For those of us who grew up as "Malvernites" (pronounced: "Mal-vren"), we inwardly chuckle at the trendy charm Malvern exudes. For years, our grandparents, parents, aunts and uncles would not consider themselves 'trendy' or 'modern' by any means. But we were lucky. We were all neighbors. Shops and lampposts had nothing to do with it. We talked to one another, reached out to each other, watched out for each other no matter race, religion or creed. And, in the hub of the wheel was Josh.
Nowadays, the media would have had fanfare with "Malvern Past." A teacher who visited his students' homes? A teacher who piled kids into his vehicle, no seatbelts or car seats mind you, and drove us hither, thither and yon so that we could experience the world. A teacher who allowed cork gun fights ala Stonewall Jackson style, and paid for all trips and ice cream out of his own pocket. A teacher who bought the PTO "Ladies," yes, not moms, not volunteers, the "ladies," trinkets of thanks after a field trip. A man who could easily get along with dads, grandfathers and uncles sharing stories of hunting, fishing, serving their country. A man who considered anyone in his charge one of his own. And, if any of those came within harm's way, a man who was not afraid to step forward and speak up.
Spelling bees, geography bees, reptile cages, 45 rpm records at lunch, dodge ball (complete with Hibberd as target), basketball (remember Mr. H. continually pulling his pants up and the shirttail hanging out?), softball, and receiving RIF books as prizes. Most excitingly, being asked to take some sacred item to "the principal's" office: the boiler room.

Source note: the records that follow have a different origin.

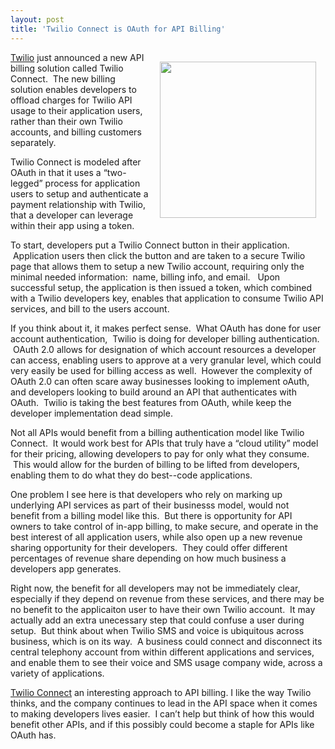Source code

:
 ```yaml
---
layout: post
title: 'Twilio Connect is OAuth for API Billing'
---
```

<p><a title="Twilio" href="http://www.twilio.com"><img style="padding: 15px;" src="http://kinlane-productions.s3.amazonaws.com/api-evangelist/twilio/Twilio-Logo.png" alt="" width="250" align="right" /></a></p>
<p><a title="Twilio" href="http://www.twilio.com">Twilio</a> just announced a new API billing solution called Twilio Connect. &nbsp;The new billing solution enables developers to offload charges for Twilio API usage to their application users, rather than their own Twilio accounts, and billing customers separately.</p>
<p>Twilio Connect is modeled after OAuth in that it uses a &ldquo;two-legged&rdquo; process for application users to setup and authenticate a payment relationship with Twilio, that a developer can leverage within their app using a token.</p>
<p>To start, developers put a Twilio Connect button in their application. &nbsp;Application users then click the button and are taken to a secure Twilio page that allows them to setup a new Twilio account, requiring only the minimal needed information: &nbsp;name, billing info, and email. &nbsp;&nbsp;Upon successful setup, the application is then issued a token, which combined with a Twilio developers key, enables that application to consume Twilio API services, and bill to the users account.</p>
<p>If you think about it, it makes perfect sense. &nbsp;What OAuth has done for user account authentication, &nbsp;Twilio is doing for developer billing authentication. &nbsp;OAuth 2.0 allows for designation of which account resources a developer can access, enabling users to approve at a very granular level, which could very easily be used for billing access as well. &nbsp;However the complexity of OAuth 2.0 can often scare away businesses looking to implement oAuth, and developers looking to build around an API that authenticates with OAuth. &nbsp;Twilio is taking the best features from OAuth, while keep the developer implementation dead simple.</p>
<p>Not all APIs would benefit from a billing authentication model like Twilio Connect. &nbsp;It would work best for APIs that truly have a &ldquo;cloud utility&rdquo; model for their pricing, allowing developers to pay for only what they consume. &nbsp;This would allow for the burden of billing to be lifted from developers, enabling them to do what they do best--code applications. &nbsp;</p>
<p><img style="padding: 25px;" src="http://kinlane-productions.s3.amazonaws.com/api-evangelist/twilio/twilio-connect-button.png" alt="" align="right" /></p>
<p>One problem I see here is that developers who rely on marking up underlying API services as part of their businesss model, would not benefit from a billing model like this. &nbsp;But there is opportunity for API owners to take control of in-app billing, to make secure, and operate in the best interest of all application users, while also open up a new revenue sharing opportunity for their developers. &nbsp;They could offer different percentages of revenue share depending on how much business a developers app generates. &nbsp;</p>
<p>Right now, the benefit for all developers may not be immediately clear, especially if they depend on revenue from these services, and there may be no benefit to the applicaiton user to have their own Twilio account. &nbsp;It may actually add an extra unecessary step that could confuse a user during setup. &nbsp;But think about when Twilio SMS and voice is ubiquitous across business, which is on its way. &nbsp;A business could connect and disconnect its central telephony account from within different applications and services, and enable them to see their voice and SMS usage company wide, across a variety of applications.</p>
<p><a title="Twilio Connect" href="http://blog.programmableweb.com/2011/09/21/twilio-introduces-twilio-connect-its-new-in-app-billing-model/">Twilio Connect</a> an interesting approach to API billing. I like the way Twilio thinks, and the company continues to lead in the API space when it comes to making developers lives easier. &nbsp;I can&rsquo;t help but think of how this would benefit other APIs, and if this possibly could become a staple for APIs like OAuth has.</p>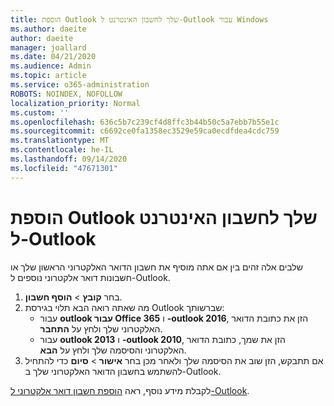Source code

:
 ```yaml
---
title: הוספת Outlook שלך לחשבון האינטרנט ל-Outlook עבור Windows
ms.author: daeite
author: daeite
manager: joallard
ms.date: 04/21/2020
ms.audience: Admin
ms.topic: article
ms.service: o365-administration
ROBOTS: NOINDEX, NOFOLLOW
localization_priority: Normal
ms.custom: ''
ms.openlocfilehash: 636c5b7c239cf4d8ffc3b44b50c5a7ebb7b55e1c
ms.sourcegitcommit: c6692ce0fa1358ec3529e59ca0ecdfdea4cdc759
ms.translationtype: MT
ms.contentlocale: he-IL
ms.lasthandoff: 09/14/2020
ms.locfileid: "47671301"
---
```

# <a name="add-your-outlook-on-the-web-account-to-outlook"></a>הוספת Outlook שלך לחשבון האינטרנט ל-Outlook

שלבים אלה זהים בין אם אתה מוסיף את חשבון הדואר האלקטרוני הראשון שלך או חשבונות דואר אלקטרוני נוספים ל-Outlook.

1. בחר **קובץ**  >  **הוסף חשבון**.
1. מה שאתה רואה הבא תלוי בגירסת Outlook שברשותך:
    - עבור **outlook עבור Office 365** ו **-outlook 2016**, הזן את כתובת הדואר האלקטרוני שלך ולחץ על **התחבר**.
    - עבור **outlook 2013** ו **-outlook 2010**, הזן את שמך, כתובת הדואר האלקטרוני והסיסמה שלך ולחץ על **הבא**.
1. אם תתבקש, הזן שוב את הסיסמה שלך ולאחר מכן בחר **אישור**  >  **סיום** כדי להתחיל להשתמש בחשבון הדואר האלקטרוני שלך ב-Outlook.

לקבלת מידע נוסף, ראה [הוספת חשבון דואר אלקטרוני ל-Outlook](https://support.office.com/article/6e27792a-9267-4aa4-8bb6-c84ef146101b).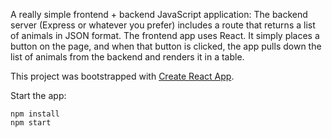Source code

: A really simple frontend + backend JavaScript application: The backend server (Express or whatever you prefer) includes a route that returns a list of animals in JSON format. The frontend app uses React. It simply places a button on the page, and when that button is clicked, the app pulls down the list of animals from the backend and renders it in a table.

This project was bootstrapped with [Create React App](https://github.com/facebook/create-react-app).

Start the app:
```
npm install
npm start
```
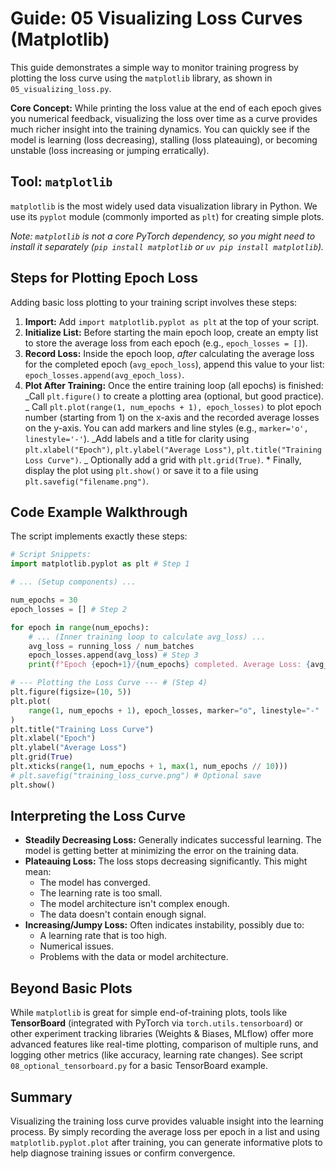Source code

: # Guide: 05 Visualizing Loss Curves (Matplotlib)

This guide demonstrates a simple way to monitor training progress by plotting the loss curve using the `matplotlib` library, as shown in `05_visualizing_loss.py`.

**Core Concept:** While printing the loss value at the end of each epoch gives you numerical feedback, visualizing the loss over time as a curve provides much richer insight into the training dynamics. You can quickly see if the model is learning (loss decreasing), stalling (loss plateauing), or becoming unstable (loss increasing or jumping erratically).

## Tool: `matplotlib`

`matplotlib` is the most widely used data visualization library in Python. We use its `pyplot` module (commonly imported as `plt`) for creating simple plots.

_Note: `matplotlib` is not a core PyTorch dependency, so you might need to install it separately (`pip install matplotlib` or `uv pip install matplotlib`)._

## Steps for Plotting Epoch Loss

Adding basic loss plotting to your training script involves these steps:

1. **Import:** Add `import matplotlib.pyplot as plt` at the top of your script.
2. **Initialize List:** Before starting the main epoch loop, create an empty list to store the average loss from each epoch (e.g., `epoch_losses = []`).
3. **Record Loss:** Inside the epoch loop, _after_ calculating the average loss for the completed epoch (`avg_epoch_loss`), append this value to your list: `epoch_losses.append(avg_epoch_loss)`.
4. **Plot After Training:** Once the entire training loop (all epochs) is finished:
    _Call `plt.figure()` to create a plotting area (optional, but good practice).
    _ Call `plt.plot(range(1, num_epochs + 1), epoch_losses)` to plot epoch number (starting from 1) on the x-axis and the recorded average losses on the y-axis.
    You can add markers and line styles (e.g., `marker='o', linestyle='-'`).
    _Add labels and a title for clarity using `plt.xlabel("Epoch")`, `plt.ylabel("Average Loss")`, `plt.title("Training Loss Curve")`.
    _ Optionally add a grid with `plt.grid(True)`. \* Finally, display the plot using `plt.show()` or save it to a file using `plt.savefig("filename.png")`.

## Code Example Walkthrough

The script implements exactly these steps:

```python
# Script Snippets:
import matplotlib.pyplot as plt # Step 1

# ... (Setup components) ...

num_epochs = 30
epoch_losses = [] # Step 2

for epoch in range(num_epochs):
    # ... (Inner training loop to calculate avg_loss) ...
    avg_loss = running_loss / num_batches
    epoch_losses.append(avg_loss) # Step 3
    print(f"Epoch {epoch+1}/{num_epochs} completed. Average Loss: {avg_loss:.4f}")

# --- Plotting the Loss Curve --- # (Step 4)
plt.figure(figsize=(10, 5))
plt.plot(
    range(1, num_epochs + 1), epoch_losses, marker="o", linestyle="-"
)
plt.title("Training Loss Curve")
plt.xlabel("Epoch")
plt.ylabel("Average Loss")
plt.grid(True)
plt.xticks(range(1, num_epochs + 1, max(1, num_epochs // 10)))
# plt.savefig("training_loss_curve.png") # Optional save
plt.show()
```

## Interpreting the Loss Curve

- **Steadily Decreasing Loss:** Generally indicates successful learning. The model is getting better at minimizing the error on the training data.
- **Plateauing Loss:** The loss stops decreasing significantly. This might mean:
  - The model has converged.
  - The learning rate is too small.
  - The model architecture isn't complex enough.
  - The data doesn't contain enough signal.
- **Increasing/Jumpy Loss:** Often indicates instability, possibly due to:
  - A learning rate that is too high.
  - Numerical issues.
  - Problems with the data or model architecture.

## Beyond Basic Plots

While `matplotlib` is great for simple end-of-training plots, tools like **TensorBoard** (integrated with PyTorch via `torch.utils.tensorboard`) or other experiment tracking libraries (Weights & Biases, MLflow) offer more advanced features like real-time plotting, comparison of multiple runs, and logging other metrics (like accuracy, learning rate changes). See script `08_optional_tensorboard.py` for a basic TensorBoard example.

## Summary

Visualizing the training loss curve provides valuable insight into the learning process. By simply recording the average loss per epoch in a list and using `matplotlib.pyplot.plot` after training, you can generate informative plots to help diagnose training issues or confirm convergence.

His was a classroom of Life. He was larger than life. And, instead of fearing him, questioning his approaches, disrespecting his profession--the village of Malvern considered it their honor to have this educator in their midst.
Hibberd, a modest man, referred to his tenure as a "four-decade vacation." Yet, he lived his live never off the job. Even during his stay in Martha's Manor, visits and conversations revolved around family updates, current events, and today's educational climate. Mr. Hibberd would sit in rapt attention listening to stories of our children, our grandchildren and their accomplishments. He basked in the glow of our achievements and chuckled at our stories. He was the finest of storytellers primarily because he was the greatest of listeners. Patient, understanding, always looking for that educational moment, that opening where he could either acknowledge or provide knowingness.
Edith Wharton wrote: "There are two ways of spreading light: to be the candle or the mirror that reflects it."
Mr. Hibberd was our mirror. And the light that is reflected will continue to shine in his honor. You'll clearly see it in Malvern.